Scott Eastwood makes for a welcome addition as Jake’s old friend turned rival Lambert, who believe it or not, brings that family toughness to the role at first. It is clear that this Eastwood is a chip off the old block, especially with the resemblance. However, he does tend to have some cool down bonding moments with his frenemy, which provides some comic relief in the film with Boyega bringing a sense of “smartassery” to the mix. A breakout role is imminent for Cailee Spaeny, who plays Amara. She is headstrong from the beginning and when she has the chance to really prove herself, she finds Jake as a mentor as both are more alike than they imagine. Look out for the scions of two actors in pivotal roles of new cadets. Wesley Wong is the son of former Hong Kong actor turned barrister Melvin Wong and actress Angie Chiu.

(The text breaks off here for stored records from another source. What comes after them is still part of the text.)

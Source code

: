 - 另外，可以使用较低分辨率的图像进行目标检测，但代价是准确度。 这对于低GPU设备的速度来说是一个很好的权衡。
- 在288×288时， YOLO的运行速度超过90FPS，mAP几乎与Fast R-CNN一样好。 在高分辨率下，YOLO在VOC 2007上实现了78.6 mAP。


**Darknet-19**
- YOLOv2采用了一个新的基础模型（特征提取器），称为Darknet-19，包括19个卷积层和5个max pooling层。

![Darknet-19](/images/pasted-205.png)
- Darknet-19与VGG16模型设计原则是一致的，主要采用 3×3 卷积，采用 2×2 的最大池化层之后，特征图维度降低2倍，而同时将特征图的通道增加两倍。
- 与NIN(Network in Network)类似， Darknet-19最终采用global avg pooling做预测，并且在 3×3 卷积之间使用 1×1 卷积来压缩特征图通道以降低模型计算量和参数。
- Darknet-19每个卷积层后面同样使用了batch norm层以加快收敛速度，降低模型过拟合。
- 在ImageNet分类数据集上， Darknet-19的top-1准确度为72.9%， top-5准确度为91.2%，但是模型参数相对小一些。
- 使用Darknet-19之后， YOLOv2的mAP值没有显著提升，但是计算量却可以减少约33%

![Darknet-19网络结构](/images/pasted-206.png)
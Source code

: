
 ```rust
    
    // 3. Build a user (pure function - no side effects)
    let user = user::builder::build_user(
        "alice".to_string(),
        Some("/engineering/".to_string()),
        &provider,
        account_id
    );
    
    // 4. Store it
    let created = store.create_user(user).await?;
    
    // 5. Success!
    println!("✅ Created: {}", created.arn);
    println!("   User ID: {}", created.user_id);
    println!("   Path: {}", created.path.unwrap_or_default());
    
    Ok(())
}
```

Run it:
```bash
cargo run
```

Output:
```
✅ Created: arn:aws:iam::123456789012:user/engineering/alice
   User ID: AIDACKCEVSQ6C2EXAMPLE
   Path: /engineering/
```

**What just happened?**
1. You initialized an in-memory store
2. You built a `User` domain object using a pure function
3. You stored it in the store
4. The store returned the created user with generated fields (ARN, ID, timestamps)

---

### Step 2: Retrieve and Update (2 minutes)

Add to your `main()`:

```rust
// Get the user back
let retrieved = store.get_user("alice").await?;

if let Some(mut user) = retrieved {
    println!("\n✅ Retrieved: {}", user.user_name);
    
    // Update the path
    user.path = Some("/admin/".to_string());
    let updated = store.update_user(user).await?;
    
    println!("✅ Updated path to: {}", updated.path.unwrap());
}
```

The other is the singularly named Mackenyu, whose father is none other than the legendary Street Fighter himself, Sonny Chiba.

To tap into one of the biggest film markets, the China market, alongside Wong, Max Zhang, usually known for his martial arts action roles, plays it straight as Quan, the commander of the PPDC Academy with Jing Tian playing Shao Liwen, the head of Shao Technology, who have initiated a new plan for Jaegers only to find chaos ensuing and even worse, something unimaginable. Aside from Rinko Kikuchi, Burn Gorman and Charlie Day also return from the original film as Drs. Gottlied and Geiszler, one of who works for PPDC and the other for Shao, but both as research experts.

Once again, to really make this awesome, there have to be stellar action scenes and once again, they deliver on this film. While Jake and Nate pilot and engage in a few fights inside the Jaeger known as Gypsy Avenger, the climactic scene is truly outstanding with Jake and Nate leading the new generation of pilots which are few due to what can be described as a shocking turning point right prior, which reveals quite a lot and really brings it together, this can be described as an epic battle between the Jaegers and Kaiju that makes the term “upgrade” almost an understatement. Think of the film as a kung fu fight only replace kung fu fighters with the Jaegers taking on the Kaiju.

Pacific Rim: Uprising is one sequel that almost is as good as the original, but very slightly misses it only due to a bit of overacting on one specific actor’s part, but nevertheless, if you liked the original, then you will like this one. Charlie Hunnam may not be there, but it is safe to say that John Boyega couldn’t have been a better replacement.


Universal Pictures and Legendary Pictures present a Clear Angle Studios production in association with Fuji Television Network and Dentsu. Director: Steven S. DeKnight. Producers: Guillermo del Toro, Jon Jashni, Mary Parent, Thomas Tull, Cale Boyter, John Boyega, and Femi Oguns. Writers: Steven S. DeKnight, Emily Carmichael, Kira Snyder, and T.S. Nowlin; based on characters created by Travis Beacham. Cinematography: Dan Mindel. Editing: Zach Staenberg, Dylan Highsmith, Josh Schaeffer.

Cast: John Boyega, Scott Eastwood, Cailee Spaeny, Rinko Kikuchi, Burn Gorman, Jing Tian, Max Zhang, Charlie Day, Adria Arjona, Wesley Wong, Karan Brar, Ivanna Sakhno, Mackenyu, Lily Ji, Shyrley Rodriguez.